第81話
アルゼノン王国に帰ったクリストフはまず初めに国王、バーゲルドのもとを訪れた。
クリストフは実の父であるバーゲルドとは事務的な会話しかせずにその場を離れ、家に帰った。
★
「この子ね。クローゼ様から話は聞いているわ。名前は」
「ロアネスです。今後はよろしくお願いします」
「よろしく。クリストフと一緒に学園に通うのよね」
「はい。そう命を受けています」
「わかったわ。手続きはこっちで勝手にやっておくから」
「じゃあ、ロアネスは貰っていくぞ」
「うん。しっかりしごいてやってね」
「わかってる。客だからと手加減する気はない」
クリストフはロアネス、そして審判としてリアとルアを連れて家の地下の仮想世界のある部屋に向かった。
★
「すごい……。ここが【夢幻】」
ロアネスは事前にクローゼからその存在を聞いていた。
無限に広がり、様々な環境を作ることの出来る鍛錬する場所としては最高の環境。
そして時間軸もずれているため普段の十倍鍛錬をしていることになる空間だと。
だが事前に聞いていたとしても【夢幻】の素晴らしさには思わず声が出てしまう。
それほどまでこの【夢幻】は素晴らしいものなのだ。
「使い方はさっき言ったとおりだ」
【夢幻】の使い方はすぐに鍛錬ができるようにここに来るまでの道中で既に説明を終えている。
「おお!武器も出てきた」
ロアネスはこの後も何かが起こるたびに驚いている。
そしてようやく驚くのが終わってきた頃にクリストフはロアネスに声をかけた。
「試合形式は実戦。ロアネスが俺を殺すか俺がロアネスを戦闘不能にするか、だ。審判はリアとルア。任せたぞ」
「うん!」
「わかったよ!」
リアとルアはクリストフが帰ってきたため、久しぶりのバーグとの鍛錬がない日。
そのためいつもよりテンションが高い。
「じゃあ、このコインが地面についたら試合開始ね」
「いくよー」
ルアが勢いよくコイントスをする。
コインは宙で何回転もし、最高点に到達してからは段々と落ちていく。
その落ちていくコインにクリストフとロアネスは集中し、コインが音を鳴らしたのと同時にロアネスは動く。

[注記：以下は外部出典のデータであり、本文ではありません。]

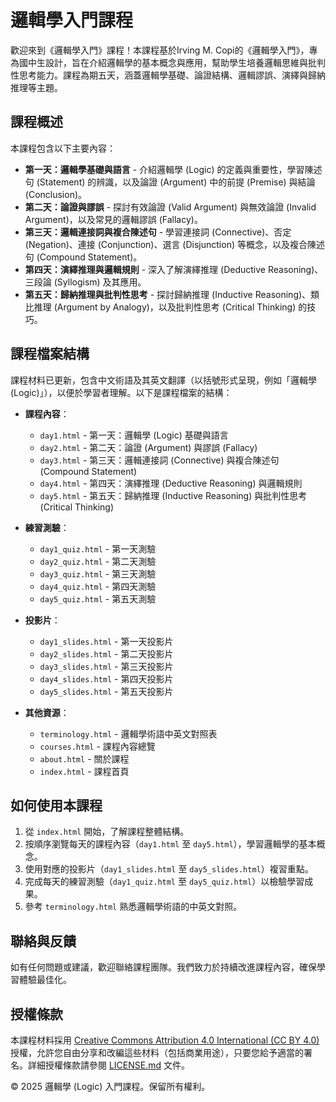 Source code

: # 邏輯學入門課程

歡迎來到《邏輯學入門》課程！本課程基於Irving M. Copi的《邏輯學入門》，專為國中生設計，旨在介紹邏輯學的基本概念與應用，幫助學生培養邏輯思維與批判性思考能力。課程為期五天，涵蓋邏輯學基礎、論證結構、邏輯謬誤、演繹與歸納推理等主題。

## 課程概述

本課程包含以下主要內容：
- **第一天：邏輯學基礎與語言** - 介紹邏輯學 (Logic) 的定義與重要性，學習陳述句 (Statement) 的辨識，以及論證 (Argument) 中的前提 (Premise) 與結論 (Conclusion)。
- **第二天：論證與謬誤** - 探討有效論證 (Valid Argument) 與無效論證 (Invalid Argument)，以及常見的邏輯謬誤 (Fallacy)。
- **第三天：邏輯連接詞與複合陳述句** - 學習連接詞 (Connective)、否定 (Negation)、連接 (Conjunction)、選言 (Disjunction) 等概念，以及複合陳述句 (Compound Statement)。
- **第四天：演繹推理與邏輯規則** - 深入了解演繹推理 (Deductive Reasoning)、三段論 (Syllogism) 及其應用。
- **第五天：歸納推理與批判性思考** - 探討歸納推理 (Inductive Reasoning)、類比推理 (Argument by Analogy)，以及批判性思考 (Critical Thinking) 的技巧。

## 課程檔案結構

課程材料已更新，包含中文術語及其英文翻譯（以括號形式呈現，例如「邏輯學 (Logic)」），以便於學習者理解。以下是課程檔案的結構：

- **課程內容**：
  - `day1.html` - 第一天：邏輯學 (Logic) 基礎與語言
  - `day2.html` - 第二天：論證 (Argument) 與謬誤 (Fallacy)
  - `day3.html` - 第三天：邏輯連接詞 (Connective) 與複合陳述句 (Compound Statement)
  - `day4.html` - 第四天：演繹推理 (Deductive Reasoning) 與邏輯規則
  - `day5.html` - 第五天：歸納推理 (Inductive Reasoning) 與批判性思考 (Critical Thinking)

- **練習測驗**：
  - `day1_quiz.html` - 第一天測驗
  - `day2_quiz.html` - 第二天測驗
  - `day3_quiz.html` - 第三天測驗
  - `day4_quiz.html` - 第四天測驗
  - `day5_quiz.html` - 第五天測驗

- **投影片**：
  - `day1_slides.html` - 第一天投影片
  - `day2_slides.html` - 第二天投影片
  - `day3_slides.html` - 第三天投影片
  - `day4_slides.html` - 第四天投影片
  - `day5_slides.html` - 第五天投影片

- **其他資源**：
  - `terminology.html` - 邏輯學術語中英文對照表
  - `courses.html` - 課程內容總覽
  - `about.html` - 關於課程
  - `index.html` - 課程首頁

## 如何使用本課程

1. 從 `index.html` 開始，了解課程整體結構。
2. 按順序瀏覽每天的課程內容（`day1.html` 至 `day5.html`），學習邏輯學的基本概念。
3. 使用對應的投影片（`day1_slides.html` 至 `day5_slides.html`）複習重點。
4. 完成每天的練習測驗（`day1_quiz.html` 至 `day5_quiz.html`）以檢驗學習成果。
5. 參考 `terminology.html` 熟悉邏輯學術語的中英文對照。

## 聯絡與反饋

如有任何問題或建議，歡迎聯絡課程團隊。我們致力於持續改進課程內容，確保學習體驗最佳化。

## 授權條款

本課程材料採用 [Creative Commons Attribution 4.0 International (CC BY 4.0)](https://creativecommons.org/licenses/by/4.0/) 授權，允許您自由分享和改編這些材料（包括商業用途），只要您給予適當的署名。詳細授權條款請參閱 [LICENSE.md](LICENSE.md) 文件。

&copy; 2025 邏輯學 (Logic) 入門課程。保留所有權利。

ロアネスは目にも止まらぬ速度でクリストフに近づきナイフで首を掻き切ろうとし、クリストフはそれを手で少しずらして避ける。
クリストフそのまま腕を掴み、地面に叩きつけようとするがその前にロアネスは逆に腕を掴み取る。
クリストフの腕を背中の方に曲げ、首に脚を回したロアネスは思い切り背後に重力魔法とともに体重の乗せる。
そしてそれと同時にクリストフの喉にナイフを突き刺そうとする。
クリストフは摑まれている腕の関節を外し、後ろにかけられた重さを利用して後ろに宙返りする。
その先にロアネスの顔を蹴り、クリストフは拘束から逃れた。
拘束から逃れたクリストフは外していた腕を戻し、何もなかったかのように立っている。
対するロアネスはクリストフの身体強化魔法を使った蹴りを顔面に思い切り食らったことにより衝撃で脳にダメージを負っており、うまく立つことができない。
(なかなかいいな。初めから躊躇いなしに殺しに来ている)
クリストフはロアネスの姿勢に感心していた。
普通、初めて【夢幻】を使う者は殺していいと言っても殺すことは躊躇ってしまう。
そのため一定時間経過しないと本格的な鍛錬ができない。
だからクリストフは最初の方は様子見しようと思っていたのだが、ロアネスは初めからそのことができている。
よってクリストフは本気で戦うことにした。
そうなれば先程のようにただ立っておく必要はない。
クリストフは攻めに行く。
ようやく立ち上がったロアネスは視界に入れたクリストフに向かって武器を構えた。
そして突然頭を掴まれた。
(……は?)
クリストフの予備動作のない移動。
それは相手に悟られずに距離を詰めるための技。
50メートル程までは自分の残像を残したまま移動できてしまう。
そのためロアネスは自分の身に何が起きているのかがわかっていない。
クリストフは【影柱】を使い、ロアネスの背後に無数の黒い柱を生やす。
そしてその柱にクリストフは頭をぶつけ続ける。
クリストフの運動エネルギーに乗せられたまま絶え間なく柱に頭をぶつけられるロアネス。
脳へのダメージは先程の比ではなく、段々と考えることすらできなくなっていく。
そして遂にロアネスの意識は途切れた。
だがクリストフはそれでもまだ柱に頭をぶつけ続けた。
それを辞めたのはリアとルアに試合を辞めるように指示が出てからだった。